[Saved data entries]
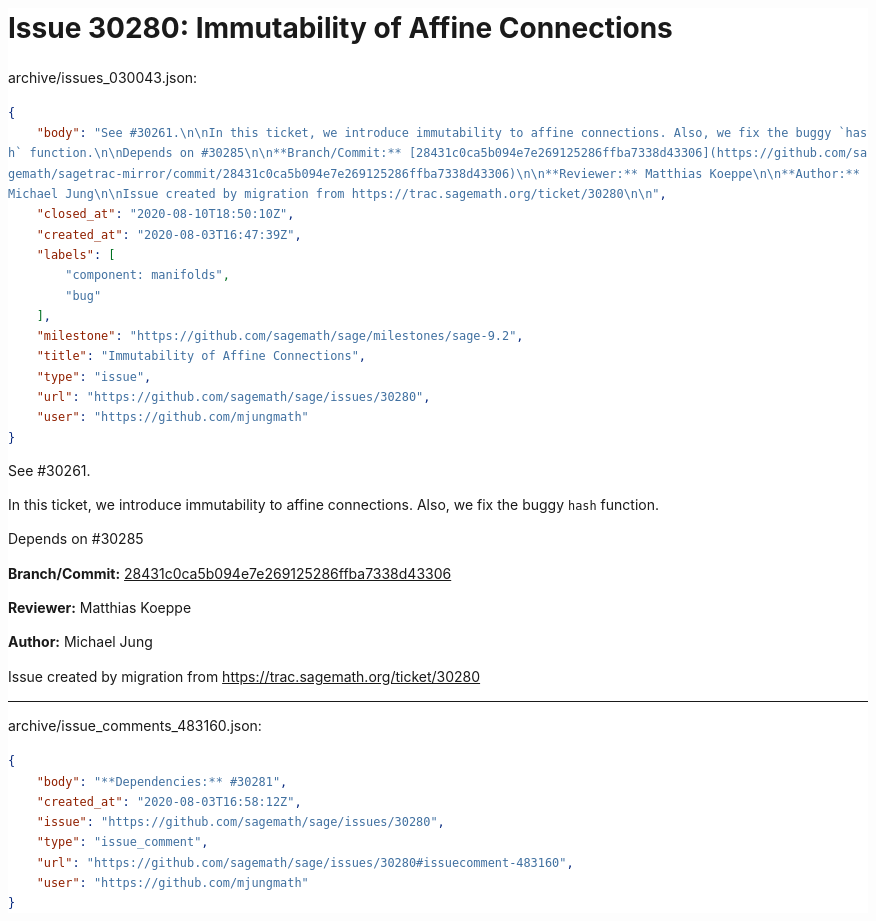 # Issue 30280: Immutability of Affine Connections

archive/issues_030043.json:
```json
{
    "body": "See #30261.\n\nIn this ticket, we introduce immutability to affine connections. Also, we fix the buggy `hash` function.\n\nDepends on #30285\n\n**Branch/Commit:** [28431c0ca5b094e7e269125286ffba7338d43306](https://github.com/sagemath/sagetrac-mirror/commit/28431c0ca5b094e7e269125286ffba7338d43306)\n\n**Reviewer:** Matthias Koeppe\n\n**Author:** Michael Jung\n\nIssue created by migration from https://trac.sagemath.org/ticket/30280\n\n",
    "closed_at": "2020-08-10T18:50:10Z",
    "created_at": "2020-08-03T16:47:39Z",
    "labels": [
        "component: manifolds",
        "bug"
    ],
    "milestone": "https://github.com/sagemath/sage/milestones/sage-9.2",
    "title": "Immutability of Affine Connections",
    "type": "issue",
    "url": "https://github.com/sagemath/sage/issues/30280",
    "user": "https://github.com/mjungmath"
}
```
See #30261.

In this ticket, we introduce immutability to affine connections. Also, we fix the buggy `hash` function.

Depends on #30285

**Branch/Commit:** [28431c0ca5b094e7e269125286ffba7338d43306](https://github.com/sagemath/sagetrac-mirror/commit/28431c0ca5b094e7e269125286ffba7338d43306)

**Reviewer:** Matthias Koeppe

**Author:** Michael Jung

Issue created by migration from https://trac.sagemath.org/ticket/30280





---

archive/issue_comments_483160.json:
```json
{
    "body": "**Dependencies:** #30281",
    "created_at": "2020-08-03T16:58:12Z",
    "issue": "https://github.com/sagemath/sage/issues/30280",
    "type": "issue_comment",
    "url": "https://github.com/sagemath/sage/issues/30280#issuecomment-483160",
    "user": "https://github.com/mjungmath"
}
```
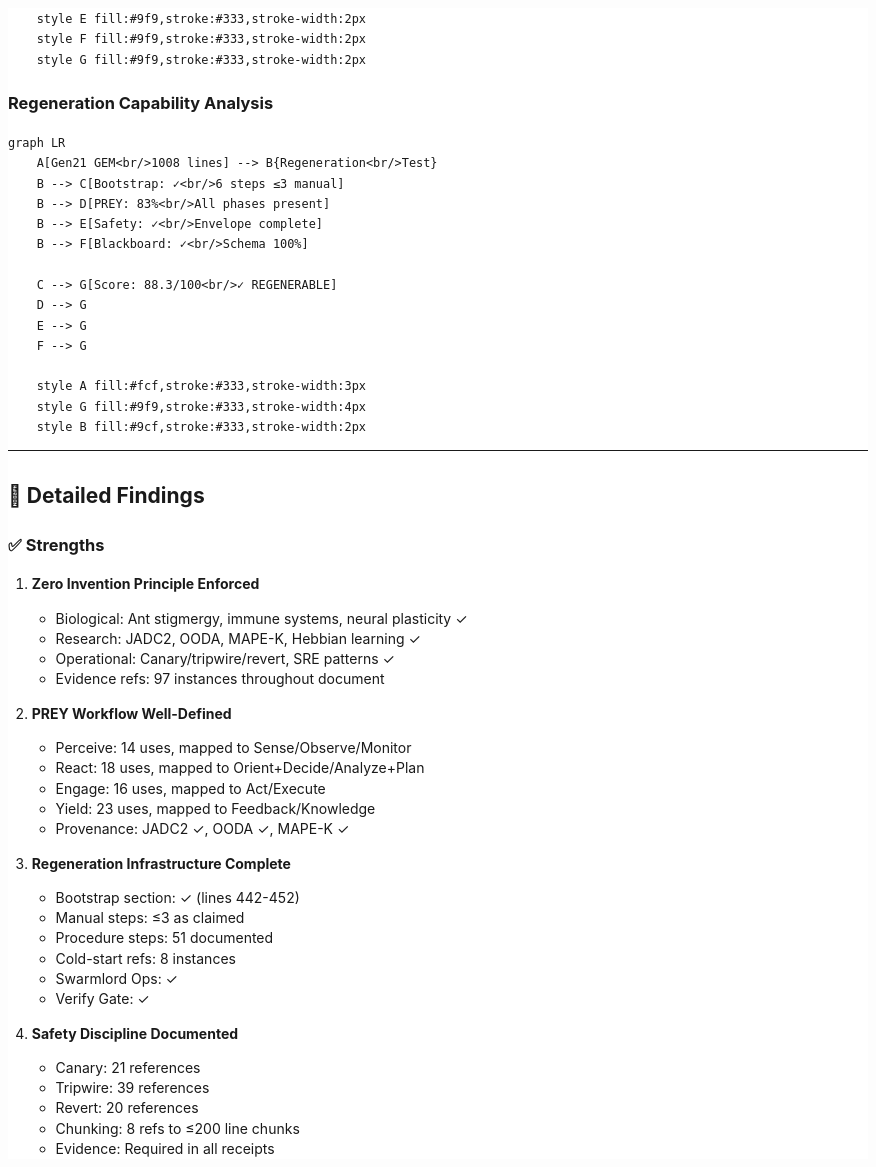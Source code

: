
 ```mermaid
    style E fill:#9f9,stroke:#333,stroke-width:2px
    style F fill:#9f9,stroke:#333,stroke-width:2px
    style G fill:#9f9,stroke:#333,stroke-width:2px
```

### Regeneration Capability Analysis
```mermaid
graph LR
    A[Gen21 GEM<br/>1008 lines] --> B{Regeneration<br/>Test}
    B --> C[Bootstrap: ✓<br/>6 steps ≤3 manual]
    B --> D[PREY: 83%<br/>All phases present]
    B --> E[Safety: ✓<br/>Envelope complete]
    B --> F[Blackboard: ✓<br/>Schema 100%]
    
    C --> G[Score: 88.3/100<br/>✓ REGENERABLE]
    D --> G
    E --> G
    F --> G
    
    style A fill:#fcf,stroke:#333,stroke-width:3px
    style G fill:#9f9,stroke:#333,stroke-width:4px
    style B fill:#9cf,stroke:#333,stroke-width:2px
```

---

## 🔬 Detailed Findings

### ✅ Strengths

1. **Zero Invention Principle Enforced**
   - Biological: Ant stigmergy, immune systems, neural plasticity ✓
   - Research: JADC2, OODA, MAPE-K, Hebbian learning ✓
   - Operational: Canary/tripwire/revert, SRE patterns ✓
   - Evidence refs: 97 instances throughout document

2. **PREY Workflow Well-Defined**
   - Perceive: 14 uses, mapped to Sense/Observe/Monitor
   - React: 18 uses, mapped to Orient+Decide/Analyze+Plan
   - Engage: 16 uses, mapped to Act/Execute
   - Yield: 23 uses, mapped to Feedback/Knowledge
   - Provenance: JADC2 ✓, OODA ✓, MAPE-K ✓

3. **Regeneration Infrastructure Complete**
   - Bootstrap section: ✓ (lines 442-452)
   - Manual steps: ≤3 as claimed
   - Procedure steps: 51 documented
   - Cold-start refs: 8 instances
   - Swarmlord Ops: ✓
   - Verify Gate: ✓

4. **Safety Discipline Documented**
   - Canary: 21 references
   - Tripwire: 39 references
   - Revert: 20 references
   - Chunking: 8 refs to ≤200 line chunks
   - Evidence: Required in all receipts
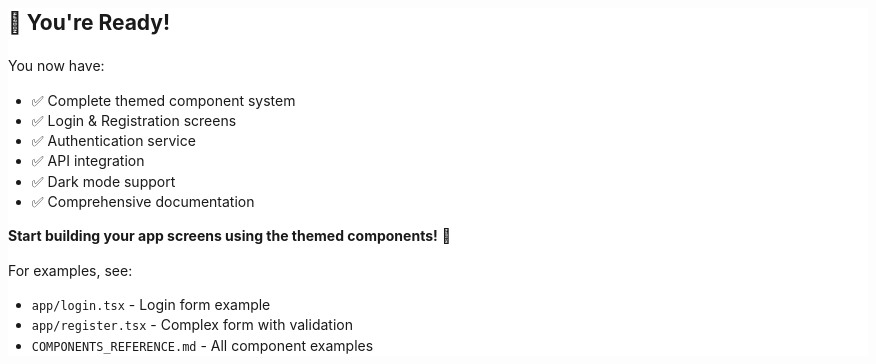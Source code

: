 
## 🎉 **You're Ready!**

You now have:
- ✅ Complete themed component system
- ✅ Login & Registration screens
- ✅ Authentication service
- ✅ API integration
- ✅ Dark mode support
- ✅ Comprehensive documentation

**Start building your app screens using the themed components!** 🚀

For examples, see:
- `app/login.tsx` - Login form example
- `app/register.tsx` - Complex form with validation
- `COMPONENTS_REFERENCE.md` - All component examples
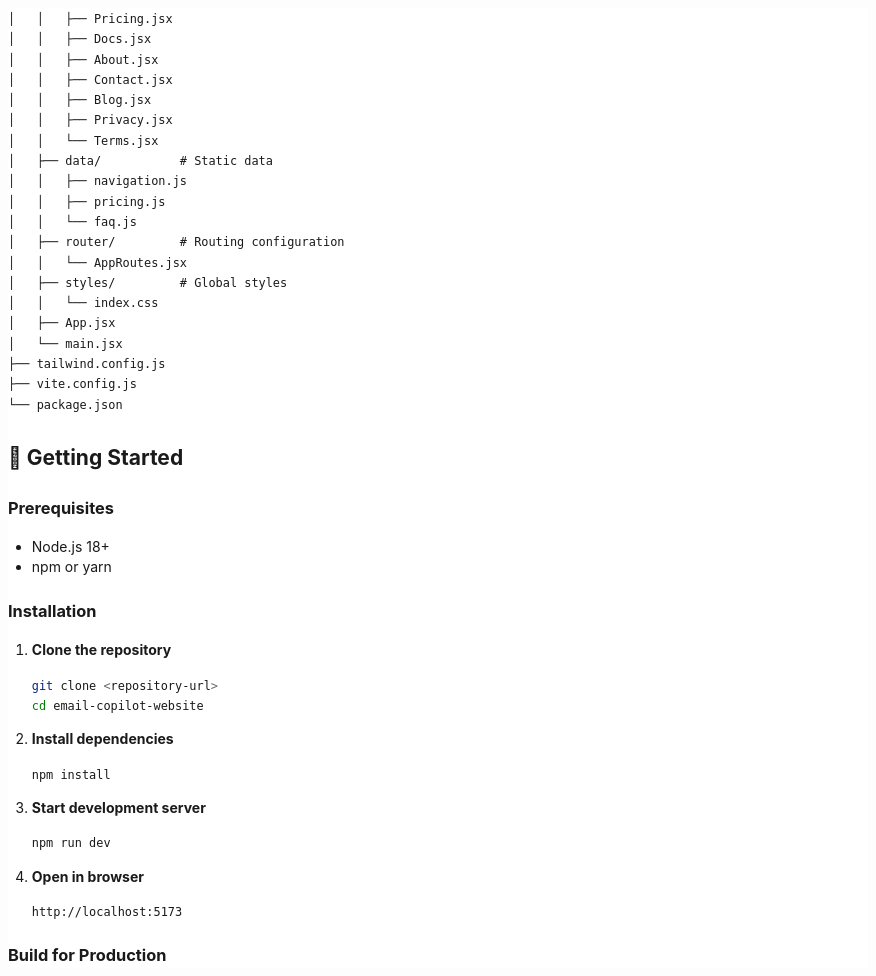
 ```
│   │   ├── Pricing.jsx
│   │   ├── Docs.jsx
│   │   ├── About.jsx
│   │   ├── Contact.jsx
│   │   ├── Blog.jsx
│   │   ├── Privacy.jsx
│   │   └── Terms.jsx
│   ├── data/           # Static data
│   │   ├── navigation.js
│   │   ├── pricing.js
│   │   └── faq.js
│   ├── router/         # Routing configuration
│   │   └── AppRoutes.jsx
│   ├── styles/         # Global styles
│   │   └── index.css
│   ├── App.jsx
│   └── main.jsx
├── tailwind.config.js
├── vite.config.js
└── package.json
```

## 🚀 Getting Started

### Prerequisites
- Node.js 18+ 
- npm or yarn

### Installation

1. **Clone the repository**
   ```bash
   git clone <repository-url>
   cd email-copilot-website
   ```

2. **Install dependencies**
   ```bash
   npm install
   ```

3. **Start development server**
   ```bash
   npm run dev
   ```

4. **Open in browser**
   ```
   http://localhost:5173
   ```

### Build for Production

YOUR GOAL ->
Reproduce all entries above exactly, minus the images.

OUTPUT OF THE EXERCISE ->
 # Issue 30280: Immutability of Affine Connections

archive/issues_030043.json:
```json
{
    "body": "See #30261.\n\nIn this ticket, we introduce immutability to affine connections. Also, we fix the buggy `hash` function.\n\nDepends on #30285\n\n**Branch/Commit:** [28431c0ca5b094e7e269125286ffba7338d43306](https://github.com/sagemath/sagetrac-mirror/commit/28431c0ca5b094e7e269125286ffba7338d43306)\n\n**Reviewer:** Matthias Koeppe\n\n**Author:** Michael Jung\n\nIssue created by migration from https://trac.sagemath.org/ticket/30280\n\n",
    "closed_at": "2020-08-10T18:50:10Z",
    "created_at": "2020-08-03T16:47:39Z",
    "labels": [
        "component: manifolds",
        "bug"
    ],
    "milestone": "https://github.com/sagemath/sage/milestones/sage-9.2",
    "title": "Immutability of Affine Connections",
    "type": "issue",
    "url": "https://github.com/sagemath/sage/issues/30280",
    "user": "https://github.com/mjungmath"
}
```
See #30261.

In this ticket, we introduce immutability to affine connections. Also, we fix the buggy `hash` function.

Depends on #30285

**Branch/Commit:** [28431c0ca5b094e7e269125286ffba7338d43306](https://github.com/sagemath/sagetrac-mirror/commit/28431c0ca5b094e7e269125286ffba7338d43306)

**Reviewer:** Matthias Koeppe

**Author:** Michael Jung

Issue created by migration from https://trac.sagemath.org/ticket/30280





---

archive/issue_comments_483160.json:
```json
{
    "body": "**Dependencies:** #30281",
    "created_at": "2020-08-03T16:58:12Z",
    "issue": "https://github.com/sagemath/sage/issues/30280",
    "type": "issue_comment",
    "url": "https://github.com/sagemath/sage/issues/30280#issuecomment-483160",
    "user": "https://github.com/mjungmath"
}
```
Source code

:
 ```mermaid
    style E fill:#9f9,stroke:#333,stroke-width:2px
    style F fill:#9f9,stroke:#333,stroke-width:2px
    style G fill:#9f9,stroke:#333,stroke-width:2px
```

### Regeneration Capability Analysis
```mermaid
graph LR
    A[Gen21 GEM<br/>1008 lines] --> B{Regeneration<br/>Test}
    B --> C[Bootstrap: ✓<br/>6 steps ≤3 manual]
    B --> D[PREY: 83%<br/>All phases present]
    B --> E[Safety: ✓<br/>Envelope complete]
    B --> F[Blackboard: ✓<br/>Schema 100%]
    
    C --> G[Score: 88.3/100<br/>✓ REGENERABLE]
    D --> G
    E --> G
    F --> G
    
    style A fill:#fcf,stroke:#333,stroke-width:3px
    style G fill:#9f9,stroke:#333,stroke-width:4px
    style B fill:#9cf,stroke:#333,stroke-width:2px
```

---

## 🔬 Detailed Findings

### ✅ Strengths

1. **Zero Invention Principle Enforced**
   - Biological: Ant stigmergy, immune systems, neural plasticity ✓
   - Research: JADC2, OODA, MAPE-K, Hebbian learning ✓
   - Operational: Canary/tripwire/revert, SRE patterns ✓
   - Evidence refs: 97 instances throughout document

2. **PREY Workflow Well-Defined**
   - Perceive: 14 uses, mapped to Sense/Observe/Monitor
   - React: 18 uses, mapped to Orient+Decide/Analyze+Plan
   - Engage: 16 uses, mapped to Act/Execute
   - Yield: 23 uses, mapped to Feedback/Knowledge
   - Provenance: JADC2 ✓, OODA ✓, MAPE-K ✓

3. **Regeneration Infrastructure Complete**
   - Bootstrap section: ✓ (lines 442-452)
   - Manual steps: ≤3 as claimed
   - Procedure steps: 51 documented
   - Cold-start refs: 8 instances
   - Swarmlord Ops: ✓
   - Verify Gate: ✓

4. **Safety Discipline Documented**
   - Canary: 21 references
   - Tripwire: 39 references
   - Revert: 20 references
   - Chunking: 8 refs to ≤200 line chunks
   - Evidence: Required in all receipts
Source code

: 
## 🎉 **You're Ready!**

You now have:
- ✅ Complete themed component system
- ✅ Login & Registration screens
- ✅ Authentication service
- ✅ API integration
- ✅ Dark mode support
- ✅ Comprehensive documentation

**Start building your app screens using the themed components!** 🚀

For examples, see:
- `app/login.tsx` - Login form example
- `app/register.tsx` - Complex form with validation
- `COMPONENTS_REFERENCE.md` - All component examples
 ```
│   │   ├── Pricing.jsx
│   │   ├── Docs.jsx
│   │   ├── About.jsx
│   │   ├── Contact.jsx
│   │   ├── Blog.jsx
│   │   ├── Privacy.jsx
│   │   └── Terms.jsx
│   ├── data/           # Static data
│   │   ├── navigation.js
│   │   ├── pricing.js
│   │   └── faq.js
│   ├── router/         # Routing configuration
│   │   └── AppRoutes.jsx
│   ├── styles/         # Global styles
│   │   └── index.css
│   ├── App.jsx
│   └── main.jsx
├── tailwind.config.js
├── vite.config.js
└── package.json
```

## 🚀 Getting Started

### Prerequisites
- Node.js 18+ 
- npm or yarn

### Installation

1. **Clone the repository**
   ```bash
   git clone <repository-url>
   cd email-copilot-website
   ```

2. **Install dependencies**
   ```bash
   npm install
   ```

3. **Start development server**
   ```bash
   npm run dev
   ```

4. **Open in browser**
   ```
   http://localhost:5173
   ```

### Build for Production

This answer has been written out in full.